Dorothy Edith Gilman (June 25, 1923 – February 2, 2012) was an American writer. She is best known for the Mrs. Pollifax series. Begun in a time when women in mystery meant Agatha Christie's Miss Marple and international espionage meant young government men like James Bond and the spies of John le Carré and Graham Greene, Emily Pollifax, her heroine, became a spy in her 60s and is very likely the only spy in literature to belong simultaneously to the CIA and the local garden club.

Biography
Dorothy Gilman was born in New Brunswick, New Jersey, to minister James Bruce and Essa (Starkweather) Gilman. She started writing when she was 9. At 11, she competed against 10- to 16-year-olds in a story contest and won first place. Planning to write and illustrate books for children, she attended Pennsylvania Academy of the Fine Arts 1940–1945. She married teacher Edgar A. Butters, Jr. September 15, 1945; they divorced in 1965. The couple had two children, Christopher and Jonathan. Gilman attended the University of Pennsylvania 1963–1964. She was Unitarian.

Gilman worked as an art teacher and telephone operator before becoming an author. She wrote children's stories for more than ten years under the name Dorothy Gilman Butters and then began writing adult novels about Mrs. Pollifax, a retired grandmother who becomes a CIA agent. The Mrs. Pollifax series made Gilman famous.

Gilman's life is strongly reflected in her writing. She traveled extensively, and her travels became the settings for her Mrs. Pollifax books. In the 1970s, she moved to a property in a small town in Nova Scotia where she grew most of her own vegetables and herbs. This period was the focus of her memoir, A New Kind of Country. Her knowledge of medicinal herbs informed several of her stories, including A Nun in the Closet and Thale's Folly. Thale's Folly is one of her few books featuring a male protagonist; most of her books feature strong women having adventures around the world. In addition to Nova Scotia, Gilman spent much of her life in Connecticut, Maine, and New Mexico.

In 2010 Gilman was awarded the annual Grand Master Award by the Mystery Writers of America.

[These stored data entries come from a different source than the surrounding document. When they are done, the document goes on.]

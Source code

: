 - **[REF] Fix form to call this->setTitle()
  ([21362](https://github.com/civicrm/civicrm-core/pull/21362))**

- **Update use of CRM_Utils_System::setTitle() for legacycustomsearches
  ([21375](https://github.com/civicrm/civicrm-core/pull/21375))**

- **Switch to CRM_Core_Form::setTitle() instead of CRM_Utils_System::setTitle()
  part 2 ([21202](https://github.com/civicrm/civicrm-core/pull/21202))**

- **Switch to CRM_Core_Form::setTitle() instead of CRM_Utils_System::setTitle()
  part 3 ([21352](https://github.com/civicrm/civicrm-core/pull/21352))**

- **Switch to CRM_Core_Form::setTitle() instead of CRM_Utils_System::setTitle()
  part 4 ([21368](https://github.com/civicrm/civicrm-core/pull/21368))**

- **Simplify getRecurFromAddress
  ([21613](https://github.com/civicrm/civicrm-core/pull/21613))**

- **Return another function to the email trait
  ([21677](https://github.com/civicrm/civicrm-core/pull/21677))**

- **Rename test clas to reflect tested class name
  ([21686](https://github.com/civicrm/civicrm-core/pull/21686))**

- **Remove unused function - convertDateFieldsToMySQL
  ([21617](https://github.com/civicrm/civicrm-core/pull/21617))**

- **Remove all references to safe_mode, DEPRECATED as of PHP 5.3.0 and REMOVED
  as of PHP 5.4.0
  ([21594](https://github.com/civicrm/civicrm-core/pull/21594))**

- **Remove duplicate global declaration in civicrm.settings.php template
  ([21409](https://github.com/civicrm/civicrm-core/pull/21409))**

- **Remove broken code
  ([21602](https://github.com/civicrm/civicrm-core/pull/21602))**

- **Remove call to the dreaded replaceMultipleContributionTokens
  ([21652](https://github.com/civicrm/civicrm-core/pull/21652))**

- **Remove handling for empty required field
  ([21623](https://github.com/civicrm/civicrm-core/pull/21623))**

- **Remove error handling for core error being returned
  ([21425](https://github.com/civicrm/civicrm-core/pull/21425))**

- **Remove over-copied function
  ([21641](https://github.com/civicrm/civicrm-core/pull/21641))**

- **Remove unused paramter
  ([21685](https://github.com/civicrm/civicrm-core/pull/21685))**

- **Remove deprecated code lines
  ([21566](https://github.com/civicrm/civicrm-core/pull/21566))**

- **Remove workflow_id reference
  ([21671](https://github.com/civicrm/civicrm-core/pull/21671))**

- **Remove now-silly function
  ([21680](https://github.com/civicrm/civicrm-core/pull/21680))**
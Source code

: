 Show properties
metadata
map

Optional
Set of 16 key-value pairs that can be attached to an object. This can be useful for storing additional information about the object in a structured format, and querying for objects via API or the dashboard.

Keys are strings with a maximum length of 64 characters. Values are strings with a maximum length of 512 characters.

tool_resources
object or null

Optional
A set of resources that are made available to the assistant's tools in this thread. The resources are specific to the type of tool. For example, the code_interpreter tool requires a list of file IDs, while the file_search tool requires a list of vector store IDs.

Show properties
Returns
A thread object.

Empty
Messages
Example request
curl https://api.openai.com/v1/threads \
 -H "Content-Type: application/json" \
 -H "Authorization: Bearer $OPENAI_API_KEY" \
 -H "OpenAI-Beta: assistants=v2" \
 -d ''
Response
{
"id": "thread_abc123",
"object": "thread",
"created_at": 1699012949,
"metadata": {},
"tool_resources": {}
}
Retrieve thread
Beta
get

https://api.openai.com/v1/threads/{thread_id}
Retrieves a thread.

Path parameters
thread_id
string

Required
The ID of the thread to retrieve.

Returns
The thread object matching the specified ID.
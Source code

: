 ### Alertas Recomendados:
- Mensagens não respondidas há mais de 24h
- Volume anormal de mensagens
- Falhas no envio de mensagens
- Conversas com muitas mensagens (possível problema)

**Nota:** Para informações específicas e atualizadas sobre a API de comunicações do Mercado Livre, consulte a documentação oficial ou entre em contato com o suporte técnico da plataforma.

In 2012, she died at age 88 of complications of Alzheimer's disease.

Works

As Dorothy Gilman Butters
Under her married name, Dorothy Gilman Butters, she wrote books for young adults (except as noted) beginning in the late 1940s: 
 Enchanted Caravan (1949) ()
 Carnival Gypsy (1950) ()
 Ragamuffin Alley (1951) ()
 The Calico Year (1953) ()
 Four Party Line (1954) ()
 Papa Dolphin's Table (1955; for children) ()
 Girl in Buckskin (1956) ()
 Heartbreak Street (1958) ()
 Witch's Silver (1959) ()
 Masquerade (1961) ()
 Heart's Design (Masquerade Republished) (1963) ()
 Ten Leagues to Boston Town (1963) ()
 The Bells of Freedom (1963) ()

She also contributed to Good Housekeeping, Jack and Jill, Redbook, Ladies' Home Journal, Cosmopolitan, The Writer, and other magazines.

She also contributed a chapter to the book, On Creative Writing, edited by Paul Engle (1964).

The Mrs. Pollifax series 
Gilman began writing under her maiden name for the first book of the Mrs. Pollifax series, The Unexpected Mrs. Pollifax. The heroine, the eccentric Emily Pollifax, is a 60-ish, bored, garden-clubbing grandmother, and widow. Considering her life without real purpose, and after briefly contemplating suicide, she presents herself to the CIA, offering to serve as an agent. Initially recruited through a misunderstanding, she is excited, and a bit clueless about her role, but she quickly adapts to an unfortunate turn of events, and displays the common sense and grit that will guide her through future intrigues.

The series, which ended in 2000 with Mrs. Pollifax Unveiled, consists of fast-paced escapades filled with danger and intrigue in Mexico, Turkey, Thailand, China, Morocco, Zambia, Sicily, and elsewhere.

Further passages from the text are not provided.